▶ [WHAT IS BEING ASKED] Give only a number in reply. It should be how many lines in the records contain the string "wird".

▶ [DATA UNDER STUDY]
+ + + +

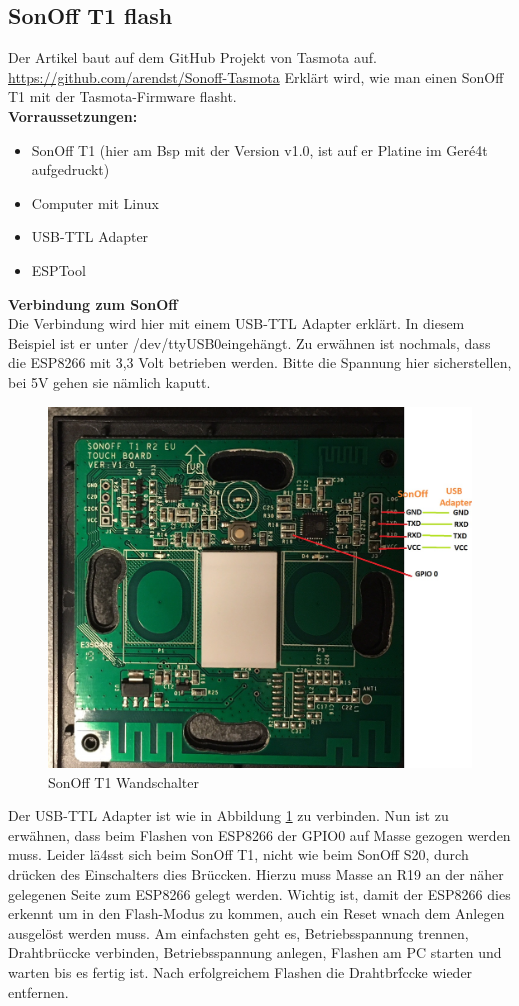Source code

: \documentclass[11pt,fleqn]{book} %
\numberwithin{equation}{section} %
\numberwithin{figure}{section} %
\numberwithin{table}{section} %
\begin{document}
 \subsection{SonOff T1 flash}
Der Artikel baut auf dem GitHub Projekt von Tasmota auf. \url{https://github.com/arendst/Sonoff-Tasmota} Erklärt wird, wie man einen SonOff T1 mit der Tasmota-Firmware flasht.\\
\textbf{Vorraussetzungen:}
\begin{itemize}
\item SonOff T1 (hier am Bsp mit der Version v1.0, ist auf er Platine im Ger\'e4t aufgedruckt)
\item Computer mit Linux
\item USB-TTL Adapter
\item ESPTool
\end{itemize}
\textbf{Verbindung zum SonOff}\\
Die Verbindung wird hier mit einem USB-TTL Adapter erklärt. In diesem Beispiel ist er unter \glqq /dev/ttyUSB0\grqq eingehängt. Zu erwähnen ist nochmals, dass die ESP8266 mit 3,3 Volt betrieben werden. Bitte die Spannung hier sicherstellen, bei 5V gehen sie nämlich kaputt.
\begin{figure}[!h]%
\centering
\includegraphics[scale=0.23]{Pictures/sonoff_t1.jpg}
\caption{SonOff T1 Wandschalter\label{pic:sonoff-t1-connect} }
\end{figure}
Der USB-TTL Adapter ist wie in Abbildung \ref{pic:sonoff-t1-connect} zu verbinden. Nun ist zu erwähnen, dass beim Flashen von ESP8266 der GPIO0 auf Masse gezogen werden muss. Leider lä4sst sich beim SonOff T1, nicht wie beim SonOff S20, durch drücken des Einschalters dies Brüccken. Hierzu muss Masse an R19 an der näher gelegenen Seite zum ESP8266 gelegt werden. Wichtig ist, damit der ESP8266 dies erkennt um in den Flash-Modus zu kommen, auch ein Reset wnach dem Anlegen ausgelöst werden muss. Am einfachsten geht es, Betriebsspannung trennen, Drahtbrüccke verbinden, Betriebsspannung anlegen, Flashen am PC starten und warten bis es fertig ist. Nach erfolgreichem Flashen die Drahtbr\'fccke wieder entfernen.\\
\end{document}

+ + + +

▶ [TASK ANSWER] 2